By Stephen Braun
and Jennifer Agiesta
WASHINGTON: Following disclosures about the National Security Agency’s massive surveillance programs, a majority of Americans believe the U.S. government is doing a poor job of protecting privacy rights, according to a new poll by the Associated Press-NORC Center for Public Affairs Research.
Close to 60 percent of Americans oppose the NSA’s collection of data on telephone and Internet usage. A similar majority opposes the legal process supervised by a secret federal court that oversees the government’s classified surveillance.
The American public is still anxious about terrorism as the 12th anniversary of the 9/11 attacks approaches. About 6 in 10 Americans feel it is sometimes necessary to sacrifice rights to confront terrorism.
But suspicions about the government’s promises to protect civil liberties have deepened since 2011. Only 53 percent now say the government does a good job of ensuring freedoms, compared with 60 percent two years ago.
The shift in public attitudes follows a three-month barrage of leaks to media organizations by Edward Snowden, the former NSA contractor who released secret documents about the surveillance agency’s inner workings.
In follow-up interviews after the poll, some respondents described Snowden as a criminal and an attention-seeker. Others called him a whistleblower. But many agree that his disclosures have highlighted the once-remote issue of surveillance.

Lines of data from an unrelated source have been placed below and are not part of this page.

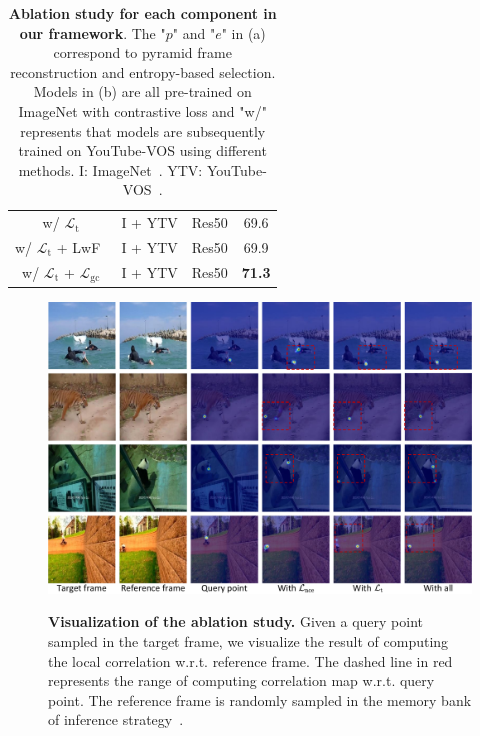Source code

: \documentclass{article}
\begin{document}
\begin{table}[t]
{{\begin{tabular}{@{}cccc@{}}
            \hline
            w/ $\mathcal{L}_{\mathrm{t}}$    & I + YTV & Res50 &69.6          \\
            w/ $\mathcal{L}_{\mathrm{t}}$ + LwF~\cite{li2017learning}            & I + YTV & Res50 &69.9          \\
            w/ $\mathcal{L}_{\mathrm{t}}$ + $\mathcal{L}_{\mathrm{gc}}$ & I + YTV & Res50 &\textbf{71.3} \\
            \hline
            \end{tabular}%
            }
          }
    \captionsetup{font=small}
    \caption{\textbf{Ablation study for each component in our framework}.  The "$p$" and "$e$" in (a) correspond to pyramid frame reconstruction and entropy-based selection. Models in (b) are all pre-trained on ImageNet with contrastive loss and  "w/" represents that models are subsequently trained on YouTube-VOS using different methods. I: ImageNet~\cite{deng2009imagenet}.  YTV: YouTube-VOS~\cite{xu2018youtube}.}
    \label{tab:ablations}\vspace{-2mm}
\end{table}

\begin{figure}[!tb]
  \centering
  {\includegraphics[width=1.0\textwidth]{figure/abalations/ablataions.pdf}}
  \caption{\small \textbf{Visualization of the ablation study.} Given a query point sampled in the target frame, we visualize the result of computing the local correlation  w.r.t. reference frame. The dashed line in red represents the range of computing correlation map w.r.t. query point. The reference frame is randomly sampled in the memory bank of inference strategy~\cite{jabri2020space}\cite{lai2020mast}\cite{xu2021rethinking}. }
  \label{fig:ablations}
  \vspace{-7mm}
\end{figure}
\end{document}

“It’s not surprising this was going on, but I think all these revelations brought it home to people,” said Sam Thomas, a former musician from Knoxville, Tenn. “This is the eroding of American rights as we used to know it.”
Not until Snowden’s leaks was the massive NSA trawling — of domestic telephone numbers, and their calling patterns, and the agency’s collection of Americans’ Internet user names, IP addresses and other metadata swept up in surveillance of foreign terror suspects — confirmed and detailed. The new poll sought to measure the public’s views on the revealed NSA activities, and it also tracked Americans’ shifting opinions over time.
President Barack Obama has sought to reassure Americans that the government’s data collection does not extend to the contents of their phone calls and text messages. “Nobody is listening to your phone calls,” he said after the first wave of disclosures in June. He added: “They are not looking at people’s names, and they’re not looking at content.”
But a majority of Americans appear doubtful. Some 56 percent oppose the NSA’s collection of telephone records for future investigations even though they do not include actual conversations. And 54 percent oppose the government’s collection and retention of Internet metadata for future investigations that avoids actual email contents; only 34 percent favor such efforts.
Even stronger majorities oppose unauthorized government surveillance of phone calls and Internet mail traffic within the U.S. As many as 71 percent do not want officials eavesdropping on U.S. phone calls without court warrants; 62 percent oppose collection of the contents of Americans’ emails without warrants.
The AP-NORC Center survey was conducted Aug. 12-29, 2013, by NORC at the University of Chicago. It involved landline and cellphone interviews in English or Spanish with 1,008 adults nationwide.